Reconciliation/Fiscalization at Bonny terminal shows that between 5 – 10% of crude oil metered from the operators gets to the terminals,” he said.
Osifo said another problem arising from vandalism is that companies are forced to go into curtailment when these assets/export pipelines are damaged as they cannot export what they produced, thereby incurring production losses. 
He stated that an operator loses an average of 10 days of production shut-in every month due to vandalism.
He said, “Recent preliminary work showed that about 150 illegal tappings were used in siphoning crude oil from the TNP. 
“This has forced all operators injecting crude into the TNP to suspend export/injection thereby shutting-in production. TOTAL Energies and SPDC for example stopped production into the TNP pipeline while Agip ENI declare force majeure on their brass terminal.
“Beyond the reduction in revenue to the operating companies and the country, this act of sabotage has caused serious environmental degradation to the host communities and region. The health implication of this unholy act will be monumental in years to come.” 
As a matter of urgent national importance, the Association charged the Federal government to work with stakeholders in the oil and gas industry as well as the national security architecture to find a lasting solution to this menace that is almost bringing the oil and gas industry to its knees. 

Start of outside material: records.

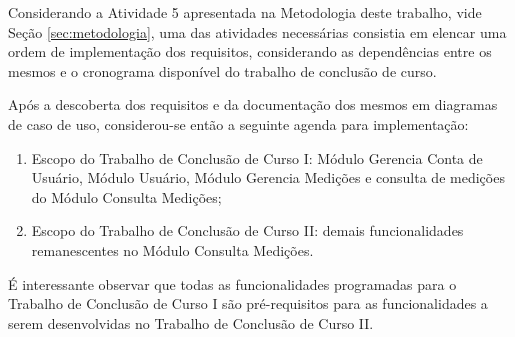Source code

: Considerando a Atividade 5 apresentada na Metodologia deste trabalho, vide Seção \ref{sec:metodologia}, uma das atividades necessárias consistia em elencar uma ordem de implementação dos requisitos, considerando as dependências entre os mesmos e o cronograma disponível do trabalho de conclusão de curso.

Após a descoberta dos requisitos e da documentação dos mesmos em diagramas de caso de uso, considerou-se então a seguinte agenda para implementação:

\begin{enumerate}
  \item Escopo do Trabalho de Conclusão de Curso I: Módulo Gerencia Conta de Usuário, Módulo Usuário, Módulo Gerencia Medições e consulta de medições do Módulo Consulta Medições;
  \item Escopo do Trabalho de Conclusão de Curso II: demais funcionalidades remanescentes no Módulo Consulta Medições.
\end{enumerate}

É interessante observar que todas as funcionalidades programadas para o Trabalho de Conclusão de Curso I são pré-requisitos para as funcionalidades a serem desenvolvidas no Trabalho de Conclusão de Curso II.
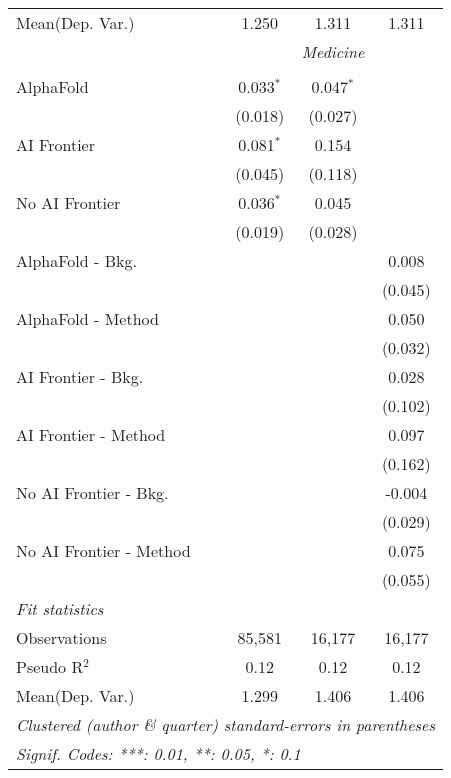 \begin{tabular}{lccc}
Mean(Dep. Var.) & 1.250 & 1.311 & 1.311 \\
 & \multicolumn{3}{c}{\textit{Medicine}} \\ \\
   AlphaFold               & 0.033$^{*}$ & 0.047$^{*}$ &   \\   
                           & (0.018)     & (0.027)     &   \\   
   AI Frontier             & 0.081$^{*}$ & 0.154       &   \\   
                           & (0.045)     & (0.118)     &   \\   
   No AI Frontier          & 0.036$^{*}$ & 0.045       &   \\   
                           & (0.019)     & (0.028)     &   \\   
   AlphaFold - Bkg.        &             &             & 0.008\\   
                           &             &             & (0.045)\\   
   AlphaFold - Method      &             &             & 0.050\\   
                           &             &             & (0.032)\\   
   AI Frontier - Bkg.      &             &             & 0.028\\   
                           &             &             & (0.102)\\   
   AI Frontier - Method    &             &             & 0.097\\   
                           &             &             & (0.162)\\   
   No AI Frontier - Bkg.   &             &             & -0.004\\   
                           &             &             & (0.029)\\   
   No AI Frontier - Method &             &             & 0.075\\   
                           &             &             & (0.055)\\   
   \midrule
   \emph{Fit statistics}\\
   Observations            & 85,581      & 16,177      & 16,177\\  
   Pseudo R$^2$            & 0.12        & 0.12        & 0.12\\  
Mean(Dep. Var.) & 1.299 & 1.406 & 1.406 \\
   \midrule \midrule
   \multicolumn{4}{l}{\emph{Clustered (author \& quarter) standard-errors in parentheses}}\\
   \multicolumn{4}{l}{\emph{Signif. Codes: ***: 0.01, **: 0.05, *: 0.1}}\\
\end{tabular}
\par\endgroup
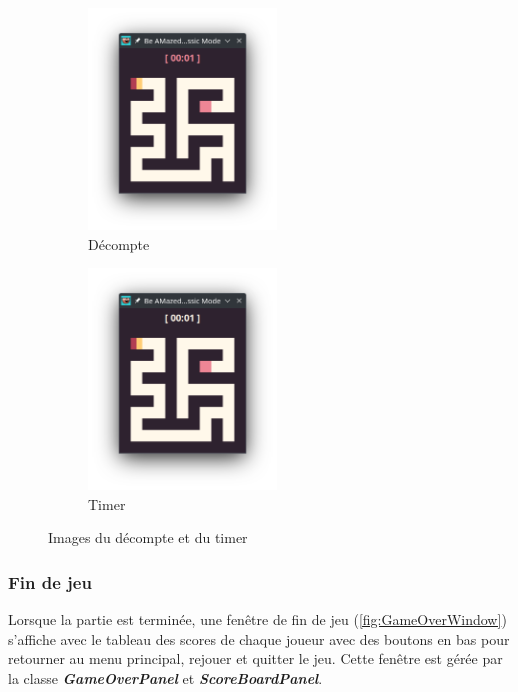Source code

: \begin{figure}[!htb]%
    \centering
    \begin{subfigure}{5cm}
        \includegraphics[width=5cm]{ressources/Implementation/Labyrinthe/Vue/CountdownTimer/CountDown.png}%
        \caption{Décompte}
        \label{fig:Countdown}
    \end{subfigure}
    \qquad
    \begin{subfigure}{5cm}
        \includegraphics[width=5cm]{ressources/Implementation/Labyrinthe/Vue/CountdownTimer/Timer.png}%
        \caption{Timer}
        \label{fig:Timer}
    \end{subfigure}
    \caption{Images du décompte et du timer}%
    \label{fig:CountdownAndTimer}
\end{figure}
\FloatBarrier

\subsubsection*{Fin de jeu}

Lorsque la partie est terminée, une fenêtre de fin de jeu (\ref{fig:GameOverWindow}) s'affiche avec le tableau des scores de chaque joueur avec des boutons en bas pour retourner au menu principal, rejouer et quitter le jeu. Cette fenêtre est gérée par la classe \textbf{\textit{GameOverPanel}} et \textbf{\textit{ScoreBoardPanel}}.

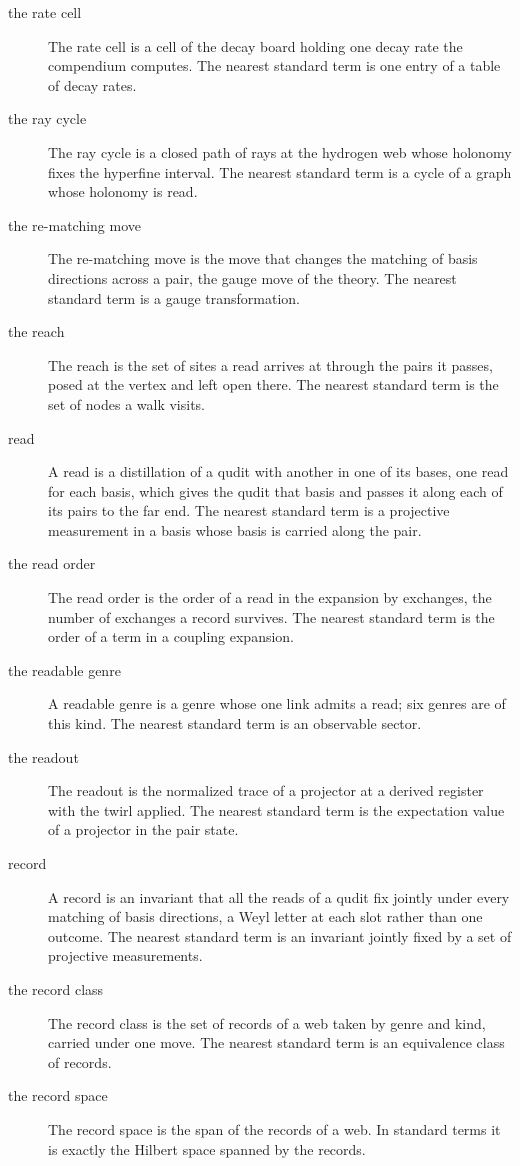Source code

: \begin{description}
\item[the rate cell] The rate cell is a cell of the decay board holding one decay rate the compendium computes. The nearest standard term is one entry of a table of decay rates.
\item[the ray cycle] The ray cycle is a closed path of rays at the hydrogen web whose holonomy fixes the hyperfine interval. The nearest standard term is a cycle of a graph whose holonomy is read.
\item[the re-matching move] The re-matching move is the move that changes the matching of basis directions across a pair, the gauge move of the theory. The nearest standard term is a gauge transformation.
\item[the reach] The reach is the set of sites a read arrives at through the pairs it passes, posed at the vertex and left open there. The nearest standard term is the set of nodes a walk visits.
\item[read] A read is a distillation of a qudit with another in one of its bases, one read for each basis, which gives the qudit that basis and passes it along each of its pairs to the far end. The nearest standard term is a projective measurement in a basis whose basis is carried along the pair.
\item[the read order] The read order is the order of a read in the expansion by exchanges, the number of exchanges a record survives. The nearest standard term is the order of a term in a coupling expansion.
\item[the readable genre] A readable genre is a genre whose one link admits a read; six genres are of this kind. The nearest standard term is an observable sector.
\item[the readout] The readout is the normalized trace of a projector at a derived register with the twirl applied. The nearest standard term is the expectation value of a projector in the pair state.
\item[record] A record is an invariant that all the reads of a qudit fix jointly under every matching of basis directions, a Weyl letter at each slot rather than one outcome. The nearest standard term is an invariant jointly fixed by a set of projective measurements.
\item[the record class] The record class is the set of records of a web taken by genre and kind, carried under one move. The nearest standard term is an equivalence class of records.
\item[the record space] The record space is the span of the records of a web. In standard terms it is exactly the Hilbert space spanned by the records.

\end{description}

He said, it is the union’s expectation that the pipelines integrity will be sound enough to enable safe transportation of crude and products all over the country, while Government establishes a special force committed to strict enforcement of Pipeline Right of Way. 
He added, “Pipeline installation can now be done using state-of-the-art technology in a manner that will be inaccessible to vandals. 
“We expect that the managers of the pipelines imbibe the culture of regular maintenance while the government will live up to its responsibility of providing adequate security.”
On the persistence fuel scarcity and high prices of Petroleum products in the country, PENGASSAN warned that it can lead to another round of recession if not curtailed early.
“Should this abnormality and distortion continue, it has the ability to drive the country into another round of recession and further impoverish the already battered citizens,” he warned.
He traced the origin of the current scarcity to the low quality of PMS imported into the country, later to the hoarding of products by marketers and lastly to the refusal of tanker drivers to transport products to different part of the country.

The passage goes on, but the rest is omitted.